As far as Peter was concerned, the only thing of worth he could ever be was an Olympic show jumper.
He’d been born into it, after all. His mum was a McAuley. County Kildare stock, and for as far back as anyone bothered to keep track, the County Kildare McAuleys had been horse people. Peter’s maternal grandfather and granduncle had made their fortunes breeding and racing thoroughbreds in Ireland. Peter’s mum, Aine McAuley, was a track rat grown into Ireland’s most decorated eventing star. And Peter’s dad, though no County Kildare McAuley, had plenty of horse chops of his own. Gabe Griffin had ridden to team gold for Great Britain in Barcelona, the same Olympics Aine had tried—and failed by the slimmest margin—to bring home an individual medal for Ireland.
She always said she’d regretted the miss for exactly forty-five seconds, the time it had taken to dismount after her stadium round, toss her reins at her cousin and stand-in groom, Finley, and glance past her disappointed family at the young man with the salt-and-pepper hair watching from the shadows of the ingate.
That young man was Peter’s da. He’d come over from the Olympic stables to get a glimpse of the McAuley winning machine at work and instead found himself captured by a pair of wide violet eyes over a petulant, spoiled mouth. Gabe had already heard more than a few things about Aine McAuley. Her easy way with horses, her exacting eye for breed lines. Her tendency to collect suitors like candy and toss them away again, half-consumed. And her—possibly obsessive—drive for excellence in all things.
“Bad luck,” he’d famously dared say with typical British aplomb and specific Gabe Griffin bluntness as those furious violet eyes attempted to flay him from a distance for the sin of witnessing a McAuley nonperformance. “But not entirely your fault. He’s off in the right hind, don’t you know, just the barest whisper but enough to send him flat over the last three and cost you the time faults.” Hands in his pockets, he shrugged when all three McAuleys glared at him in disbelief. “Like I said, just the barest whisper, easy for even the best of us to miss, but I saw it from up in the risers. If I were you, I’d have him looked at immediately.”
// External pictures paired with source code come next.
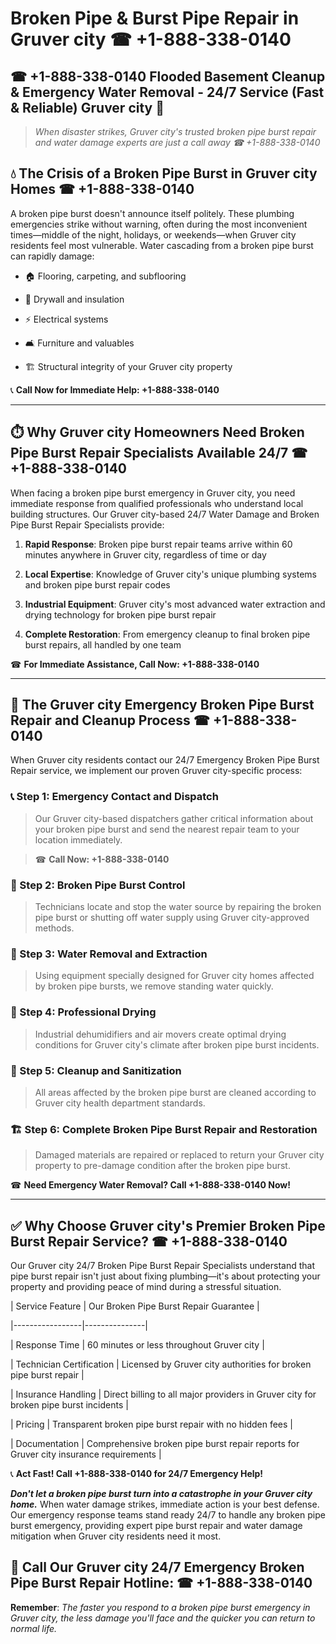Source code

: # Broken Pipe & Burst Pipe Repair in Gruver city ☎ +1-888-338-0140  
## ☎ +1-888-338-0140 Flooded Basement Cleanup & Emergency Water Removal - 24/7 Service (Fast & Reliable) Gruver city 🚨  

> *When disaster strikes, Gruver city's trusted broken pipe burst repair and water damage experts are just a call away ☎ +1-888-338-0140*  

## 💧 The Crisis of a Broken Pipe Burst in Gruver city Homes ☎ +1-888-338-0140  

A broken pipe burst doesn't announce itself politely. These plumbing emergencies strike without warning, often during the most inconvenient times—middle of the night, holidays, or weekends—when Gruver city residents feel most vulnerable. Water cascading from a broken pipe burst can rapidly damage:  

* 🏠 Flooring, carpeting, and subflooring  
* 🧱 Drywall and insulation  
* ⚡ Electrical systems  
* 🛋️ Furniture and valuables  
* 🏗️ Structural integrity of your Gruver city property  

📞 **Call Now for Immediate Help: +1-888-338-0140**  

---  

## ⏱️ Why Gruver city Homeowners Need Broken Pipe Burst Repair Specialists Available 24/7 ☎ +1-888-338-0140  

When facing a broken pipe burst emergency in Gruver city, you need immediate response from qualified professionals who understand local building structures. Our Gruver city-based 24/7 Water Damage and Broken Pipe Burst Repair Specialists provide:  

1. **Rapid Response**: Broken pipe burst repair teams arrive within 60 minutes anywhere in Gruver city, regardless of time or day  
2. **Local Expertise**: Knowledge of Gruver city's unique plumbing systems and broken pipe burst repair codes  
3. **Industrial Equipment**: Gruver city's most advanced water extraction and drying technology for broken pipe burst repair  
4. **Complete Restoration**: From emergency cleanup to final broken pipe burst repairs, all handled by one team  

☎ **For Immediate Assistance, Call Now: +1-888-338-0140**  

---  

## 🔧 The Gruver city Emergency Broken Pipe Burst Repair and Cleanup Process ☎ +1-888-338-0140  

When Gruver city residents contact our 24/7 Emergency Broken Pipe Burst Repair service, we implement our proven Gruver city-specific process:  

### 📞 Step 1: Emergency Contact and Dispatch  
> Our Gruver city-based dispatchers gather critical information about your broken pipe burst and send the nearest repair team to your location immediately.  
> ☎ **Call Now: +1-888-338-0140**  

### 🚿 Step 2: Broken Pipe Burst Control  
> Technicians locate and stop the water source by repairing the broken pipe burst or shutting off water supply using Gruver city-approved methods.  

### 🌊 Step 3: Water Removal and Extraction  
> Using equipment specially designed for Gruver city homes affected by broken pipe bursts, we remove standing water quickly.  

### 💨 Step 4: Professional Drying  
> Industrial dehumidifiers and air movers create optimal drying conditions for Gruver city's climate after broken pipe burst incidents.  

### 🧼 Step 5: Cleanup and Sanitization  
> All areas affected by the broken pipe burst are cleaned according to Gruver city health department standards.  

### 🏗️ Step 6: Complete Broken Pipe Burst Repair and Restoration  
> Damaged materials are repaired or replaced to return your Gruver city property to pre-damage condition after the broken pipe burst.  

☎ **Need Emergency Water Removal? Call +1-888-338-0140 Now!**  

---  

## ✅ Why Choose Gruver city's Premier Broken Pipe Burst Repair Service? ☎ +1-888-338-0140  

Our Gruver city 24/7 Broken Pipe Burst Repair Specialists understand that pipe burst repair isn't just about fixing plumbing—it's about protecting your property and providing peace of mind during a stressful situation.  

| Service Feature | Our Broken Pipe Burst Repair Guarantee |  
|-----------------|---------------|  
| Response Time | 60 minutes or less throughout Gruver city |  
| Technician Certification | Licensed by Gruver city authorities for broken pipe burst repair |  
| Insurance Handling | Direct billing to all major providers in Gruver city for broken pipe burst incidents |  
| Pricing | Transparent broken pipe burst repair with no hidden fees |  
| Documentation | Comprehensive broken pipe burst repair reports for Gruver city insurance requirements |  

📞 **Act Fast! Call +1-888-338-0140 for 24/7 Emergency Help!**  

***Don't let a broken pipe burst turn into a catastrophe in your Gruver city home.*** When water damage strikes, immediate action is your best defense. Our emergency response teams stand ready 24/7 to handle any broken pipe burst emergency, providing expert pipe burst repair and water damage mitigation when Gruver city residents need it most.  

## 📱 Call Our Gruver city 24/7 Emergency Broken Pipe Burst Repair Hotline: ☎ +1-888-338-0140  

**Remember**: *The faster you respond to a broken pipe burst emergency in Gruver city, the less damage you'll face and the quicker you can return to normal life.*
“What the hell do you know about it?” Aine’s father and coach, Shane, had blustered. Gabe was quite clearly wearing the track jacket of a British Olympian and a color-coded tag on a lanyard around his neck that meant he had unrestricted access to the Olympic barns, but that wasn’t necessarily a point in his favor. Quite the opposite, in fact. “And why in God’s name should we listen to the competition?”
Gabe shrugged again. He hadn’t reached so far in life by backing down. “For the horse’s sake, I imagine. He’s a brave fellow, and bold. No matter the gruff show you put on for the papers, Shane McAuley, we each of us know the animal’s welfare comes first, and a bit of healthy competition won’t change that.”
At last those remarkable violet eyes softened.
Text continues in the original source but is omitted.